» What you are asked to do: Isolate every line in the records below with "good" in it.

(Source texts of formatted documents)
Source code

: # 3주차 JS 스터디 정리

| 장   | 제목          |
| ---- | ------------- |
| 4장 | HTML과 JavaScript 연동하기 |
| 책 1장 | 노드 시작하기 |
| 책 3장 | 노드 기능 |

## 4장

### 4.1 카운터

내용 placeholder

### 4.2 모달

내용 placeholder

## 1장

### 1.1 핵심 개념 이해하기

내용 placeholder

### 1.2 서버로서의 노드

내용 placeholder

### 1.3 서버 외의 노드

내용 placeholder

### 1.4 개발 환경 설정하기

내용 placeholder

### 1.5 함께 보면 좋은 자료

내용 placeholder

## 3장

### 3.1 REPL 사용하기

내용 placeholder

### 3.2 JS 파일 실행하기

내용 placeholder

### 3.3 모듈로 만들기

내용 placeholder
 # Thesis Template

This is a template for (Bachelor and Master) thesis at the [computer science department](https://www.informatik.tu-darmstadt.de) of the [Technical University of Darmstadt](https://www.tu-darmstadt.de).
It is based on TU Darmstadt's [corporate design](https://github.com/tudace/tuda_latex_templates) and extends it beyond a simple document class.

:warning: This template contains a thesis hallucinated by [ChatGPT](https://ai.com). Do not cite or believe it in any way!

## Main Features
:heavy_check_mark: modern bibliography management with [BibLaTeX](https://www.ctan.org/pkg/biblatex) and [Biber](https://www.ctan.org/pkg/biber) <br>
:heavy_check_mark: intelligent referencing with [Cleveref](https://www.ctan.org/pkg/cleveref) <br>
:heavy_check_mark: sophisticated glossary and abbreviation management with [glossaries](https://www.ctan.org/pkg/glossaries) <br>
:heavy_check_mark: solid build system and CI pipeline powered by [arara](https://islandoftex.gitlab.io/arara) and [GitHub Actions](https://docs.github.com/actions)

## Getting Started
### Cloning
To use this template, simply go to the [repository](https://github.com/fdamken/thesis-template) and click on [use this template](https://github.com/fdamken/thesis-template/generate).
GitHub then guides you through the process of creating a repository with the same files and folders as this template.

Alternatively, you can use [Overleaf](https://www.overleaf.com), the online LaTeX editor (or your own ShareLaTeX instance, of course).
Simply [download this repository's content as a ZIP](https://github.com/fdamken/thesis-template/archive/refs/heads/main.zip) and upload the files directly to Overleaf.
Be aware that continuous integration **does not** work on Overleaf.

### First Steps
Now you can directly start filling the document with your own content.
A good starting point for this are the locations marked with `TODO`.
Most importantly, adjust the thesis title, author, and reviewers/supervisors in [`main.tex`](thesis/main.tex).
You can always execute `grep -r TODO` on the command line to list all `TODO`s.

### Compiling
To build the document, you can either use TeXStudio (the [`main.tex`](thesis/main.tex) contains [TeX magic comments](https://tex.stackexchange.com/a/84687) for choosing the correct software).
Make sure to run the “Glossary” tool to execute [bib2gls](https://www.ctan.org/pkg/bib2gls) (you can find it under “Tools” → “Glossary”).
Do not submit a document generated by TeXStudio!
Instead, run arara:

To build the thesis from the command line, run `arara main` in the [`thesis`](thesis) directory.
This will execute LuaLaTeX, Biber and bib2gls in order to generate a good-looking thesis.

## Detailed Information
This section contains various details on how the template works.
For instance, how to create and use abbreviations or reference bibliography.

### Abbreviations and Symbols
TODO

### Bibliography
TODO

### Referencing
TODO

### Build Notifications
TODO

» Solution:
A good starting point for this are the locations marked with `TODO`.
This will execute LuaLaTeX, Biber and bib2gls in order to generate a good-looking thesis.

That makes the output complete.